Ce qui me passionne, à vrai dire, c'est le répertoire français. Poulenc ou Ravel me sont aussi indispensables que Lully, Rameau ou Desmazures. Jean-Féry Rebel (1666-1747) est malheureusement aujourd'hui un grand inconnu, mais il a connu la célébrité à son époque. Il a quand même été directeur de l'Académie royale de musique, qui deviendra l'Opéra de Paris, et c'était certes l'un des postes les plus enviés du Royaume. Il a aussi été directeur du Concert spirituel, la plus grosse association de concerts en France au 18e siècle. Rebel a eu énormément de succès avec ses ballets, dont la majorité ont d'ailleurs été composés pour Françoise Prévost, la grande étoile de la danse de l'époque. Il était « à la mode », couru, riche et influent. Son opéra Ulysse a eu un succès énorme, mais c'est vraiment avec les ballets qu'il a fait carrière.

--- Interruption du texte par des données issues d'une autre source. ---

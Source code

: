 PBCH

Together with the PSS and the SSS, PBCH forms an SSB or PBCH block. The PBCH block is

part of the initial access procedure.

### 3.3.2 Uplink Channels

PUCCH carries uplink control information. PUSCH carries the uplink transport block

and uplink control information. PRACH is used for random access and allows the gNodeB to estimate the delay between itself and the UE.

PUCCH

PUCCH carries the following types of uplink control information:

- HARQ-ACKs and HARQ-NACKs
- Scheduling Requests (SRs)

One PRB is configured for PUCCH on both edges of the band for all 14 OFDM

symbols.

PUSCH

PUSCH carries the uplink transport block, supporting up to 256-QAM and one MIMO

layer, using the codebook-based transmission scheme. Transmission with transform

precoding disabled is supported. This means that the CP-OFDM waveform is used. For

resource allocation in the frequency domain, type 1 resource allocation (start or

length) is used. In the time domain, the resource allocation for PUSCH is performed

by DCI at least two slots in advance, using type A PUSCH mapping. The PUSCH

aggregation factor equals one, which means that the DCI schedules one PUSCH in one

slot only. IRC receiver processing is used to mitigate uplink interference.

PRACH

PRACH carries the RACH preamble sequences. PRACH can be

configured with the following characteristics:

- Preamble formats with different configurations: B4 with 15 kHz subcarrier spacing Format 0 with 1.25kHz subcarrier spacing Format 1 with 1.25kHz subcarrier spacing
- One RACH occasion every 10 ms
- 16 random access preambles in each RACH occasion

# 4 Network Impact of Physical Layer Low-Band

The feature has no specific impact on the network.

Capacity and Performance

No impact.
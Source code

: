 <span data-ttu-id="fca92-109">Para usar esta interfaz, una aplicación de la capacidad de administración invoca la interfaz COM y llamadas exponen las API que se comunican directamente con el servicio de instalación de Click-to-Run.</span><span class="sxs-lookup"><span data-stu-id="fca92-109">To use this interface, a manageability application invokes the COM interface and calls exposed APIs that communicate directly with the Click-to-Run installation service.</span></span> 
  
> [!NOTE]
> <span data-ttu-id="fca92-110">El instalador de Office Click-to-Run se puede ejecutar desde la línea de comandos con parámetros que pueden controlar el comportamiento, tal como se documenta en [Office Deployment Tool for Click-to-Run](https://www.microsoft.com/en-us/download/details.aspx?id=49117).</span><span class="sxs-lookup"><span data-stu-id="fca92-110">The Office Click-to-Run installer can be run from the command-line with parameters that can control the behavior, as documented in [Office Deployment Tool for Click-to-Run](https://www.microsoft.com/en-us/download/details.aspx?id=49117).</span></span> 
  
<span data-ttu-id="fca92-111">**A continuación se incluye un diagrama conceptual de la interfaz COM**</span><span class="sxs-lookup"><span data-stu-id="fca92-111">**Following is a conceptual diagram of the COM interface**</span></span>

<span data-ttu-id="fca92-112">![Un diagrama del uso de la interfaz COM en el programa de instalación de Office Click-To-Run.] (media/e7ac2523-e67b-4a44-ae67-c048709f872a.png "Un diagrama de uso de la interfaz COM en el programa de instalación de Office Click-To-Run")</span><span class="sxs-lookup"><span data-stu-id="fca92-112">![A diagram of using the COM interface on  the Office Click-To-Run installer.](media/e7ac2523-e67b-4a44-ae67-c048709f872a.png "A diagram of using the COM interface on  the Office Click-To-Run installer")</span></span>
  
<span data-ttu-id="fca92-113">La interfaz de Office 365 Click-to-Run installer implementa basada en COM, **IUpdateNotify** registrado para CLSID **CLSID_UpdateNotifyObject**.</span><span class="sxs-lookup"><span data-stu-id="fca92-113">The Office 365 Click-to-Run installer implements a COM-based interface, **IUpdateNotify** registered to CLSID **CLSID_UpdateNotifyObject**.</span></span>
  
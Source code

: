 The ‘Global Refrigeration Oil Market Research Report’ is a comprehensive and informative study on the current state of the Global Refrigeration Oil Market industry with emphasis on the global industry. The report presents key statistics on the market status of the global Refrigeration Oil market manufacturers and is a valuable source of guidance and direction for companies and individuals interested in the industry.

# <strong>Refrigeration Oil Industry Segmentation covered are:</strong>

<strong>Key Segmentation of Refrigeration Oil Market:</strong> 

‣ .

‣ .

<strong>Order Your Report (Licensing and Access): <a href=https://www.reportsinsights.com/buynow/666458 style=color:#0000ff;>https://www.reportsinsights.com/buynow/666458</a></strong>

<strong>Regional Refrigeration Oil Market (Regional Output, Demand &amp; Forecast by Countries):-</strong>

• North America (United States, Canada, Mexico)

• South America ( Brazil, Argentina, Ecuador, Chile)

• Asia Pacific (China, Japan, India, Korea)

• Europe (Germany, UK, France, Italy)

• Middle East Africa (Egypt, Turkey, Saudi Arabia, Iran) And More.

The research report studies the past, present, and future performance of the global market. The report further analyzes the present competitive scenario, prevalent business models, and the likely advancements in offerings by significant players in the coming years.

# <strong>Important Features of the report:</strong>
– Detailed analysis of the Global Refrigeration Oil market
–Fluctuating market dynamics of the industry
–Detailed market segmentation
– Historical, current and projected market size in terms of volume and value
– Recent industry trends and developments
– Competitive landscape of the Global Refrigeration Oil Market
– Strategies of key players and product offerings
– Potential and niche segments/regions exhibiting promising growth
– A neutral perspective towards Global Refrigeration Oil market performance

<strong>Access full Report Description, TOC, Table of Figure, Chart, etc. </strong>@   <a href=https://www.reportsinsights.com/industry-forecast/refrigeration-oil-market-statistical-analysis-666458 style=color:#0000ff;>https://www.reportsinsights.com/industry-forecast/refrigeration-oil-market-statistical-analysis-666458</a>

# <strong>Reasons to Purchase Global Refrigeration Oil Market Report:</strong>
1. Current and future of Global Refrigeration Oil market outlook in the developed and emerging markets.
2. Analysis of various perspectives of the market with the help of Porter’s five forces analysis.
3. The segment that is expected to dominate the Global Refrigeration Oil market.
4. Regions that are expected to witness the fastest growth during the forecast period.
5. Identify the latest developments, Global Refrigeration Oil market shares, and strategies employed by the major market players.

Sa musique est très surprenante et l'on entend d'ailleurs dans Le Chaos l'un des plus beaux clusters de l'histoire de la musique ! Rebel était un innovateur et il a un peu bousculé l'écriture du ballet. Dans Le Chaos, les instruments symbolisent les éléments et ces derniers émergent l'un après l'autre du chaos originel, symbolisé par le fantastique cluster évoqué plus tôt. C'est un grand ballet, extrêmement puissant et violent, mais qui se termine dans l'harmonie la plus parfaite. Le ballet Les éléments n'a probablement pas été conçu pour être lié au précédent, mais évidemment les thèmes se rejoignent parfaitement et il s'agit dans ce cas-ci d'un magnifique feu d'artifice dans lequel Rebel utilise tous les moyens musicaux à sa disposition pour obtenir des effets absolument flamboyants. Dans Les caractères de la danse, comme l'indique le titre, Rebel enchaîne en dix minutes toutes les danses de l'époque les unes après les autres, mais avec une grande sensualité. Pour Les plaisirs champêtres, évidemment, c'est le ciel bleu, la chaleur du soleil, l'herbe qui craque sous les pieds et le vent dans les cheveux ! Enfin Caprice, Terpsichore et Fantaisie sont de petits ballets allégoriques qui sont... tellement français ! Ils sont apparemment légers, mais pourtant très profonds et tellement élaborés. Un peu comme un chou à la crème Chantilly, c'est extrêmement délicat à faire et ça n'a l'air de rien, mais c'est d'une suavité... Que du plaisir !

 

NDLR : La Nouvele Sinfonie devait donner deux concerts cette année à Montréal, mais cette extraordinaire collaboration entre des musiciens français et québécois, dèjà soutenue par la banque française BNP Paribas, n'a malheureusement pas attiré la sympathie du Conseil des arts des lettres du Québec... Cela compromet donc la présentation d'un opéra baroque qui était prévue pour le mois de mai prochain. Une tournée européenne de La Nouvele Sinfonie, avec Le Concert Spirituel, était prévue pour novembre 2004 et est donc remise en question. Il est incroyable de constater qu'une telle entreprise, qui met en relation les chercheurs de l'Université McGill et du Centre de musique baroque de Versailles, qui créé chez nous un orchestre comme il n'y en a pas d'autre en Amérique et qui permet à nos musiciens de collaborer avec une sommité internationalement reconnue, ne trouve pas d'appui auprès des institutions chargées d'assurer l'épanouissement des artistes d'ici. Le 20 janvier 2003, Hervé Niquet recevait des mains d'Olivier Poivre d'Arvor, directeur de l'Association française d'Action Artistique le Prix AFAA de la musique classique, pour la création à Montréal de La Nouvele Sinfonie.